1227.518 - 1234.085 Chamath

Don't worry, you'll be safely on the ground schlepping syndicates. You'll be fine.

0

1234.105 - 1238.37 Jason

I'll tell you something. Thank you. Shout out to syndicate.com for applying to join me.

0

1238.931 - 1244.357 Unknown

And great companies. Listen, I'm still working. You guys might be retired, but I'm in the game.

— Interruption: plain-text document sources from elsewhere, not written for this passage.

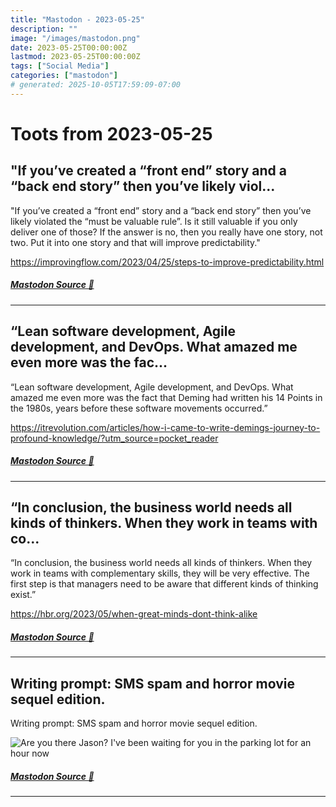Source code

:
 ```yaml
---
title: "Mastodon - 2023-05-25"
description: ""
image: "/images/mastodon.png"
date: 2023-05-25T00:00:00Z
lastmod: 2023-05-25T00:00:00Z
tags: ["Social Media"]
categories: ["mastodon"]
# generated: 2025-10-05T17:59:09-07:00
---
```


# Toots from 2023-05-25

## "If you’ve created a “front end” story and a “back end story” then you’ve likely viol...

"If you’ve created a “front end” story and a “back end story” then you’ve likely violated the “must be valuable rule”. Is it still valuable if you only deliver one of those? If the answer is no, then you really have one story, not two. Put it into one story and that will improve predictability."

<https://improvingflow.com/2023/04/25/steps-to-improve-predictability.html>

##### [Mastodon Source 🐘](https://hachyderm.io/@mweagle/110427552411807090)

---

## “Lean software development, Agile development, and DevOps. What amazed me even more was the fac...

“Lean software development, Agile development, and DevOps. What amazed me even more was the fact that Deming had written his 14 Points in the 1980s, years before these software movements occurred.”

<https://itrevolution.com/articles/how-i-came-to-write-demings-journey-to-profound-knowledge/?utm_source=pocket_reader>

##### [Mastodon Source 🐘](https://hachyderm.io/@mweagle/110427004888105906)

---

## “In conclusion, the business world needs all kinds of thinkers. When they work in teams with co...

“In conclusion, the business world needs all kinds of thinkers. When they work in teams with complementary skills, they will be very effective. The first step is that managers need to be aware that different kinds of thinking exist.”

<https://hbr.org/2023/05/when-great-minds-dont-think-alike>

##### [Mastodon Source 🐘](https://hachyderm.io/@mweagle/110426749269510519)

---

## Writing prompt: SMS spam and horror movie sequel edition.

Writing prompt: SMS spam and horror movie sequel edition.

![Are you there Jason? I've been
waiting for you in the parking
lot for an hour now](/mastodon/media/94607f29fa20264f.jpeg)

##### [Mastodon Source 🐘](https://hachyderm.io/@mweagle/110426605219091473)

---

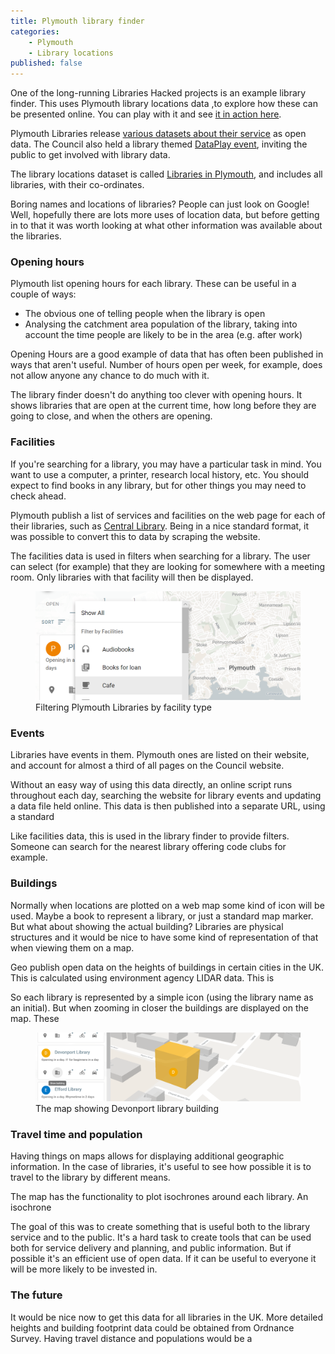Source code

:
 ```yaml
---
title: Plymouth library finder
categories: 
    - Plymouth
    - Library locations
published: false
---
```


One of the long-running Libraries Hacked projects is an example library finder. This uses Plymouth library locations data ,to explore how these can be presented online. You can play with it and see [it in action here](https://plymouth.librarydata.uk).

Plymouth Libraries release [various datasets about their service](https://www.plymouth.gov.uk/libraries/aboutlibraryservice/librarydata) as open data. The Council also held a library themed [DataPlay event](http://www.dataplymouth.co.uk/articles/data-play-9-itinerary), inviting the public to get involved with library data.

The library locations dataset is called [Libraries in Plymouth](https://www.plymouth.gov.uk/sites/default/files/Plymouth%20library%20locations%2C%20opening%20hours%20and%20services_0.csv), and includes all libraries, with their co-ordinates.

Boring names and locations of libraries? People can just look on Google! Well, hopefully there are lots more uses of location data, but before getting in to that it was worth looking at what other information was available about the libraries.

### Opening hours

Plymouth list opening hours for each library. These can be useful in a couple of ways:

- The obvious one of telling people when the library is open
- Analysing the catchment area population of the library, taking into account the time people are likely to be in the area (e.g. after work)

Opening Hours are a good example of data that has often been published in ways that aren't useful. Number of hours open per week, for example, does not allow anyone any chance to do much with it.

The library finder doesn't do anything too clever with opening hours. It shows libraries that are open at the current time, how long before they are going to close, and when the others are opening. 

### Facilities

If you're searching for a library, you may have a particular task in mind. You want to use a computer, a printer, research local history, etc. You should expect to find books in any library, but for other things you may need to check ahead.

Plymouth publish a list of services and facilities on the web page for each of their libraries, such as [Central Library](https://www.plymouth.gov.uk/libraries/findlibraryandopeninghours/centrallibrary). Being in a nice standard format, it was possible to convert this to data by scraping the website.

The facilities data is used in filters when searching for a library. The user can select (for example) that they are looking for somewhere with a meeting room. Only libraries with that facility will then be displayed.

<figure> <img src="https://github.com/LibrariesHacked/librarieshacked.github.io/raw/master/images/2019-08-19-plymouth-libraries-facilities.png" alt="A screenshot of a menu provided options of different facilities such as Cafe, or Scanners"/> <figcaption>Filtering Plymouth Libraries by facility type</figcaption> </figure>

### Events

Libraries have events in them. Plymouth ones are listed on their website, and account for almost a third of all pages on the Council website.

Without an easy way of using this data directly, an online script runs throughout each day, searching the website for library events and updating a data file held online. This data is then published into a separate URL, using a standard

Like facilities data, this is used in the library finder to provide filters. Someone can search for the nearest library offering code clubs for example.






### Buildings

Normally when locations are plotted on a web map some kind of icon will be used. Maybe a book to represent a library, or just a standard map marker. But what about showing the actual building? Libraries are physical structures and it would be nice to have some kind of representation of that when viewing them on a map.

Geo publish open data on the heights of buildings in certain cities in the UK. This is calculated using environment agency LIDAR data. This is 

So each library is represented by a simple icon (using the library name as an initial). But when zooming in closer the buildings are displayed on the map. These 

<figure> <img src="https://github.com/LibrariesHacked/librarieshacked.github.io/raw/master/images/2019-08-19-plymouth-libraries-building.png" alt="A screenshot of a map, displayed at an angle showing the building in 3D as a cube"/> <figcaption>The map showing Devonport library building</figcaption> </figure>

### Travel time and population

Having things on maps allows for displaying additional geographic information. In the case of libraries, it's useful to see how possible it is to travel to the library by different means.

The map has the functionality to plot isochrones around each library. An isochrone 


The goal of this was to create something that is useful both to the library service and to the public. It's a hard task to create tools that can be used both for service delivery and planning, and public information. But if possible it's an efficient use of open data. If it can be useful to everyone it will be more likely to be invested in.

### The future

It would be nice now to get this data for all libraries in the UK. More detailed heights and building footprint data could be obtained from Ordnance Survey. Having travel distance and populations would be a 

<!--stackedit_data:
eyJoaXN0b3J5IjpbMzM5MjE1MzQ1LC02MTc5NjI4MDEsLTE1MT
Y4MDc3NzEsMTUzOTcyMjM1MCw4ODI4NTk3NywtNzQ4MzUxMzIy
LC0xMDcwMjUwNzMyLDE0Njc0MjIyNzYsLTE2NzAzMzI3MjIsLT
M1NDQ2OTE5NSw0NTQ2MTcyOTJdfQ==
-->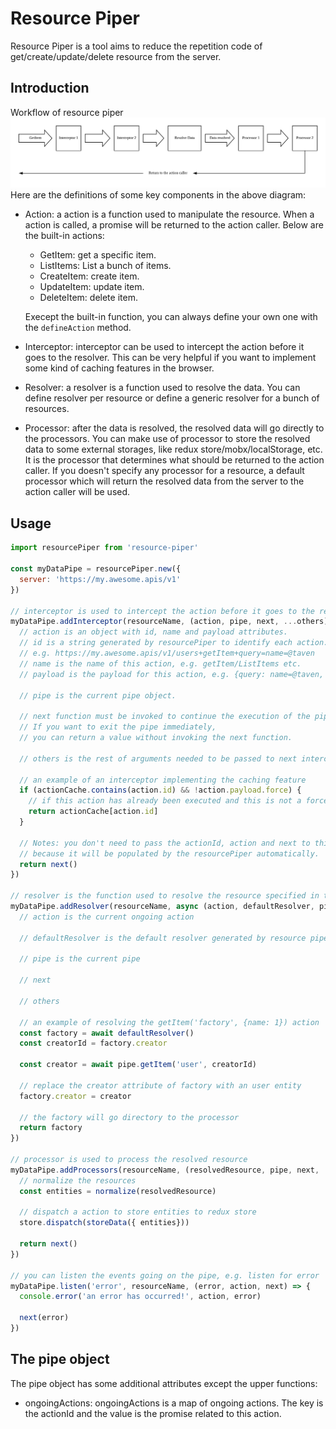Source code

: # Resource Piper
Resource Piper is a tool aims to reduce the repetition code of get/create/update/delete resource from the server.

## Introduction
Workflow of resource piper
![workflow](./web/workflow.png)
Here are the definitions of some key components in the above diagram:
* Action: a action is a function used to manipulate the resource. When a action is called, a promise will be returned to the action caller. Below are the built-in actions:
  * GetItem: get a specific item.
  * ListItems: List a bunch of items.
  * CreateItem: create item.
  * UpdateItem: update item.
  * DeleteItem: delete item.

  Execept the built-in function, you can always define your own one with the `defineAction` method.

* Interceptor: interceptor can be used to intercept the action before it goes to the resolver. This can be very helpful if you want to implement some kind of caching features in the browser.
* Resolver: a resolver is a function used to resolve the data. You can define resolver per resource or define a generic resolver for a bunch of resources.
* Processor: after the data is resolved, the resolved data will go directly to the processors. You can make use of processor to store the resolved data to some external storages, like redux store/mobx/localStorage, etc. It is the processor that determines what should be returned to the action caller. If you doesn't specify any processor for a resource, a default processor which will return the resolved data from the server to the action caller will be used.

## Usage
```javascript
import resourcePiper from 'resource-piper'

const myDataPipe = resourcePiper.new({
  server: 'https://my.awesome.apis/v1'
})

// interceptor is used to intercept the action before it goes to the resolver.
myDataPipe.addInterceptor(resourceName, (action, pipe, next, ...others) => {
  // action is an object with id, name and payload attributes.
  // id is a string generated by resourcePiper to identify each action.
  // e.g. https://my.awesome.apis/v1/users+getItem+query=name=@taven
  // name is the name of this action, e.g. getItem/ListItems etc.
  // payload is the payload for this action, e.g. {query: name=@taven, body: {a:1}}

  // pipe is the current pipe object.

  // next function must be invoked to continue the execution of the pipe.
  // If you want to exit the pipe immediately,
  // you can return a value without invoking the next function.

  // others is the rest of arguments needed to be passed to next interceptor or the resolver.

  // an example of an interceptor implementing the caching feature
  if (actionCache.contains(action.id) && !action.payload.force) {
    // if this action has already been executed and this is not a forced action, the previous result will be return directly.
    return actionCache[action.id]
  }

  // Notes: you don't need to pass the actionId, action and next to this function
  // because it will be populated by the resourcePiper automatically.
  return next()
})

// resolver is the function used to resolve the resource specified in the action.
myDataPipe.addResolver(resourceName, async (action, defaultResolver, pipe, ...others) => {
  // action is the current ongoing action
  
  // defaultResolver is the default resolver generated by resource piper for this resource
  
  // pipe is the current pipe

  // next

  // others

  // an example of resolving the getItem('factory', {name: 1}) action
  const factory = await defaultResolver()
  const creatorId = factory.creator

  const creator = await pipe.getItem('user', creatorId)

  // replace the creator attribute of factory with an user entity
  factory.creator = creator

  // the factory will go directory to the processor
  return factory
})

// processor is used to process the resolved resource
myDataPipe.addProcessors(resourceName, (resolvedResource, pipe, next, ...others) => {
  // normalize the resources
  const entities = normalize(resolvedResource)
  
  // dispatch a action to store entities to redux store
  store.dispatch(storeData({ entities}))

  return next()
})

// you can listen the events going on the pipe, e.g. listen for error
myDataPipe.listen('error', resourceName, (error, action, next) => {
  console.error('an error has occurred!', action, error)

  next(error)
})
```
## The pipe object
The pipe object has some additional attributes except the upper functions:
* ongoingActions: ongoingActions is a map of ongoing actions. The key is the actionId and the value is the promise related to this action.
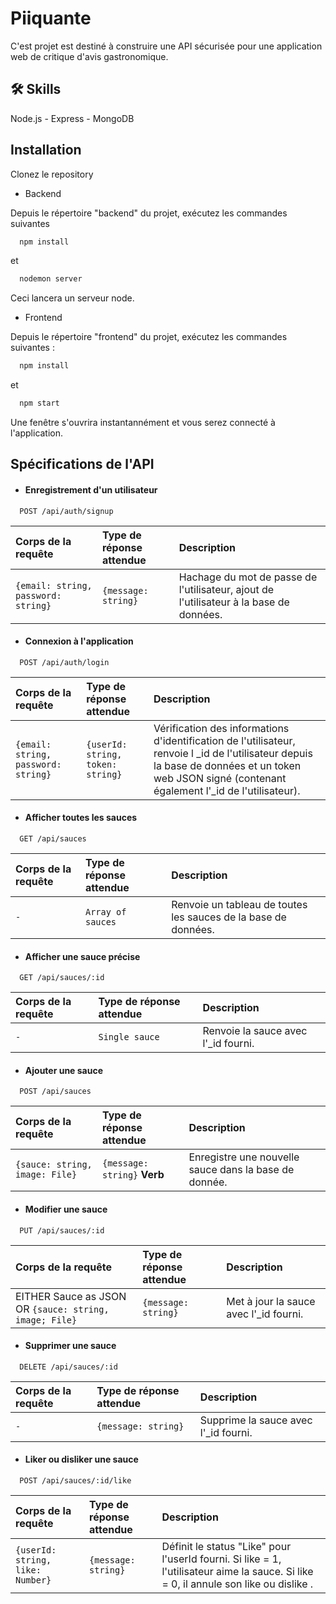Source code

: # Piiquante #

C'est projet est destiné à construire une API sécurisée pour une application web de critique d'avis gastronomique.



## 🛠 Skills
Node.js - Express - MongoDB


## Installation

Clonez le repository

* Backend

Depuis le répertoire "backend" du projet, exécutez les commandes suivantes

```bash
  npm install
```  
et  
```bash
  nodemon server
```

Ceci lancera un serveur node.

* Frontend 

Depuis le répertoire "frontend" du projet, exécutez les commandes suivantes :  

```bash
  npm install
```  
et  
```bash
  npm start
```  

Une fenêtre s'ouvrira instantannément et vous serez connecté à l'application.
    
## __Spécifications de l'API__


* #### Enregistrement d'un utilisateur

```http
  POST /api/auth/signup
```

| Corps de la requête | Type de réponse attendue     | Description                       |
| :-------- | :------- | :-------------------------------- |
| `{email: string, password: string}`      | `{message: string}` | Hachage du mot de passe de l'utilisateur, ajout de l'utilisateur à la base de données.

* #### Connexion à l'application

```http
  POST /api/auth/login
```

| Corps de la requête | Type de réponse attendue     | Description                       |
| :-------- | :------- | :--------------------------------------------------------- |
| `{email: string, password: string}`      | `{userId: string, token: string}` | Vérification des informations d'identification de l'utilisateur, renvoie l _id de l'utilisateur depuis la base de données et un token web JSON signé (contenant également l'_id de l'utilisateur). |

* #### Afficher toutes les sauces  

```http
  GET /api/sauces
```

| Corps de la requête | Type de réponse attendue     | Description                       |
| :-------- | :------- | :-------------------------------- |
| `-`      | `Array of sauces` | Renvoie un tableau de toutes les sauces de la base de données.  

* #### Afficher une sauce précise 

```http
  GET /api/sauces/:id
```

| Corps de la requête | Type de réponse attendue     | Description                       |
| :-------- | :------- | :-------------------------------- |
| `-`      | `Single sauce` | Renvoie la sauce avec l'_id fourni.  

* #### Ajouter une sauce  

```http
  POST /api/sauces
```

| Corps de la requête | Type de réponse attendue     | Description                       |
| :-------- | :------- | :-------------------------------- |
| `{sauce: string, image: File}`      | `{message: string}` __Verb__ | Enregistre une nouvelle sauce dans la base de donnée.  

* #### Modifier une sauce   

```http
  PUT /api/sauces/:id
```

| Corps de la requête | Type de réponse attendue     | Description                       |
| :-------- | :------- | :-------------------------------- |
| EITHER Sauce as JSON OR `{sauce: string, image; File}`      | `{message: string}` | Met à jour la sauce avec l'_id fourni.  

* #### Supprimer une sauce   

```http
  DELETE /api/sauces/:id
```

| Corps de la requête | Type de réponse attendue     | Description                       |
| :-------- | :------- | :-------------------------------- |
| `-`      | `{message: string}` | Supprime la sauce avec l'_id fourni.  

* #### Liker ou disliker une sauce   

```http
  POST /api/sauces/:id/like
```

| Corps de la requête | Type de réponse attendue     | Description                       |
| :-------- | :------- | :-------------------------------- |
|  `{userId: string, like: Number}`      | `{message: string}` | Définit le status "Like" pour l'userId fourni. Si like = 1, l'utilisateur aime la sauce. Si like = 0, il annule son like ou dislike .  



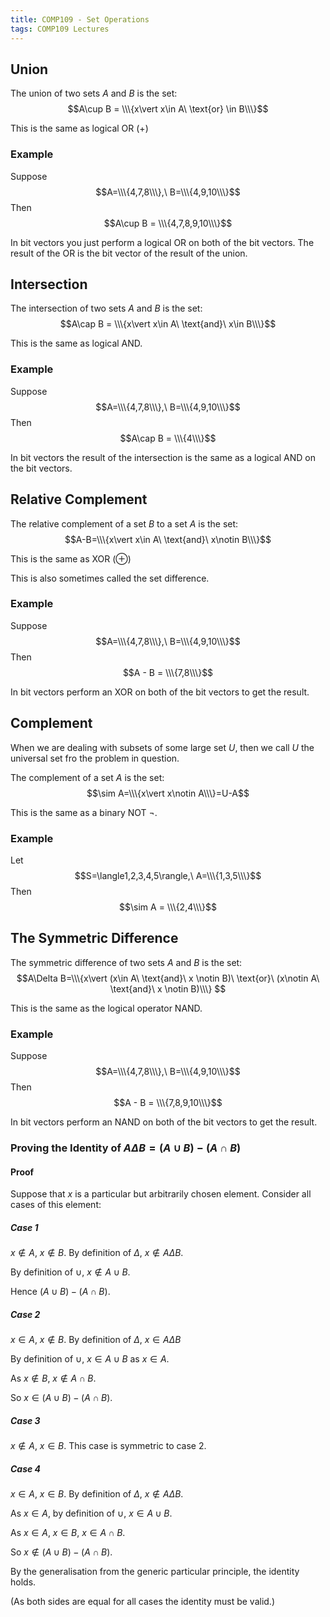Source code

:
 ```yaml
---
title: COMP109 - Set Operations
tags: COMP109 Lectures
---
```

## Union
The union of two sets $A$ and $B$ is the set: 
$$A\cup B = \\\{x\vert x\in A\ \text{or} \in B\\\}$$

This is the same as logical OR ($+$)

### Example  
Suppose
$$A=\\\{4,7,8\\\},\ B=\\\{4,9,10\\\}$$ 
Then
$$A\cup B = \\\{4,7,8,9,10\\\}$$

In bit vectors you just perform a logical OR on both of the bit vectors. The result of the OR is the bit vector of the result of the union.

## Intersection
The intersection of two sets $A$ and $B$ is the set:
$$A\cap B = \\\{x\vert x\in A\ \text{and}\ x\in B\\\}$$

This is the same as logical AND.

### Example
Suppose
$$A=\\\{4,7,8\\\},\ B=\\\{4,9,10\\\}$$ 
Then
$$A\cap B = \\\{4\\\}$$

In bit vectors the result of the intersection is the same as a logical AND on the bit vectors.

## Relative Complement
The relative complement of a set $B$ to a set $A$ is the set:
$$A-B=\\\{x\vert x\in A\ \text{and}\ x\notin B\\\}$$

This is the same as XOR ($\oplus$)

This is also sometimes called the set difference.
### Example  
Suppose
$$A=\\\{4,7,8\\\},\ B=\\\{4,9,10\\\}$$ 
Then
$$A - B = \\\{7,8\\\}$$

In bit vectors perform an XOR on both of the bit vectors to get the result.

## Complement
When we are dealing with subsets of some large set $U$, then we call $U$ the universal set fro the problem in question.

The complement of a set $A$ is the set:
$$\sim A=\\\{x\vert x\notin A\\\}=U-A$$

This is the same as a binary NOT $\neg$.

### Example
Let
$$S=\langle1,2,3,4,5\rangle,\ A=\\\{1,3,5\\\}$$
Then
$$\sim A = \\\{2,4\\\}$$

## The Symmetric Difference
The symmetric difference of two sets $A$ and $B$ is the set:
$$A\Delta B=\\\{x\vert (x\in A\ \text{and}\ x \notin B)\ \text{or}\ (x\notin A\ \text{and}\ x \notin B)\\\} $$

This is the same as the logical operator NAND.

### Example  
Suppose
$$A=\\\{4,7,8\\\},\ B=\\\{4,9,10\\\}$$ 
Then
$$A - B = \\\{7,8,9,10\\\}$$

In bit vectors perform an NAND on both of the bit vectors to get the result.

### Proving the Identity of $A\Delta B=(A\cup B)-(A\cap B)$
#### Proof
Suppose that $x$ is a particular but arbitrarily chosen element. Consider all cases of this element:

##### Case 1
$x\notin A,\ x\notin B$. By definition of $\Delta,\ x\notin A\Delta B$.

By definition of $\cup,\ x\notin A\cup B$.

Hence $(A\cup B)-(A\cap B)$.

##### Case 2
$x\in A,\ x\notin B$. By definition of $\Delta,\ x\in A\Delta B$

By definition of $\cup,\ x\in A\cup B$ as $x\in A$. 

As $x\notin B,\ x\notin A\cap B$. 

So $x\in(A\cup B)-(A\cap B)$.

##### Case 3
$x\notin A,\ x\in B$. This case is symmetric to case 2.

##### Case 4
$x\in A,\ x\in B$. By definition of $\Delta,\ x\notin A\Delta B$.

As $x\in A$, by definition of $\cup,\ x\in A\cup B$.

As $x\in A,\ x\in B,\ x\in A\cap B$.

So $x\notin (A\cup B)-(A\cap B)$.

By the generalisation from the generic particular principle, the identity holds.

(As both sides are equal for all cases the identity must be valid.)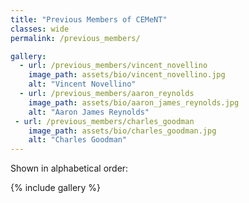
 ```yaml
---
title: "Previous Members of CEMeNT"
classes: wide
permalink: /previous_members/

gallery:
  - url: /previous_members/vincent_novellino
    image_path: assets/bio/vincent_novellino.jpg
    alt: "Vincent Novellino"
  - url: /previous_members/aaron_reynolds
    image_path: assets/bio/aaron_james_reynolds.jpg
    alt: "Aaron James Reynolds"
 - url: /previous_members/charles_goodman
    image_path: assets/bio/charles_goodman.jpg
    alt: "Charles Goodman"
---
```


Shown in alphabetical order:

{% include gallery %}
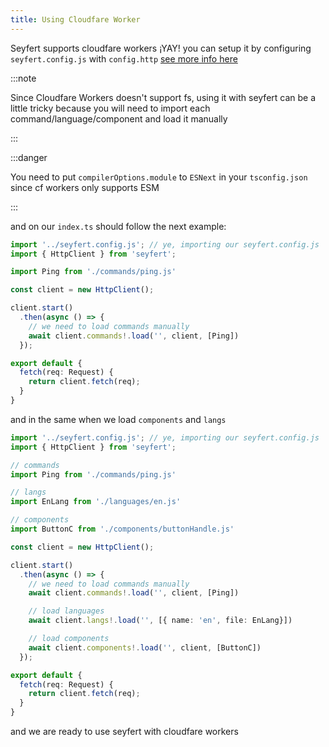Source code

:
 ```yaml
---
title: Using Cloudfare Worker
---
```

Seyfert supports cloudfare workers ¡YAY! you can setup it by configuring `seyfert.config.js` with `config.http` [see more info here](http://localhost:4321/guides/setup-project)

:::note

Since Cloudfare Workers doesn't support fs, using it with seyfert can be a little tricky because you will need to import each command/language/component
and load it manually

:::

:::danger

You need to put `compilerOptions.module` to `ESNext` in your `tsconfig.json` since cf workers only supports ESM

:::

and on our `index.ts` should follow the next example:

```ts copy
import '../seyfert.config.js'; // ye, importing our seyfert.config.js
import { HttpClient } from 'seyfert';

import Ping from './commands/ping.js'

const client = new HttpClient();

client.start()
  .then(async () => {
    // we need to load commands manually
    await client.commands!.load('', client, [Ping])
  });

export default {
  fetch(req: Request) {
    return client.fetch(req);
  }
}
```

and in the same when we load `components` and `langs`

```ts copy
import '../seyfert.config.js'; // ye, importing our seyfert.config.js
import { HttpClient } from 'seyfert';

// commands
import Ping from './commands/ping.js'

// langs
import EnLang from './languages/en.js'

// components
import ButtonC from './components/buttonHandle.js'

const client = new HttpClient();

client.start()
  .then(async () => {
    // we need to load commands manually
    await client.commands!.load('', client, [Ping])

    // load languages
    await client.langs!.load('', [{ name: 'en', file: EnLang}])

    // load components
    await client.components!.load('', client, [ButtonC])
  });

export default {
  fetch(req: Request) {
    return client.fetch(req);
  }
}
```

and we are ready to use seyfert with cloudfare workers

1244.597 - 1249.983 Chamath

I'm in the arena trying things, Chamath. I'm selling enterprise software every day. That's what I do.

1250.003 - 1269.089 Jason

I mean, he literally, Chamath said, hey, Jacob, can we wrap this up real quick? Because I got to get on a sales call. I got a discovery call. Listen, I like the fact that we're all working. We're working into our 50s. I love it. Hey, 2026 could be an all-time record for IPOs. Looks like it will be. Anthropic, OpenAI, Databricks.

1269.45 - 1297.536 Jason

I mean, these are all nine and possibly 10-figure IPOs in terms of the valuations. Longtail of other companies, Stripe, Cerebrus, Canva. Discord, lots of people waiting. Here's your polymarket. SpaceX, 94%, obviously. That looks like it's, we just talked about that for 20 minutes. Anthropic, 41%. People were saying 70% in February. OpenAI, 38%. Databricks, 32%.

1298.427 - 1322.751 Jason

People are wondering what could derail this. Obviously, we have a very pro-business group of people in Washington, D.C., but you have potentially this Iran war, and we'll talk about that later in the program, could potentially push us back if, God forbid, it was to spiral or there was a recession, maybe the Democrats. you know, taking control of Congress, Senate, et cetera.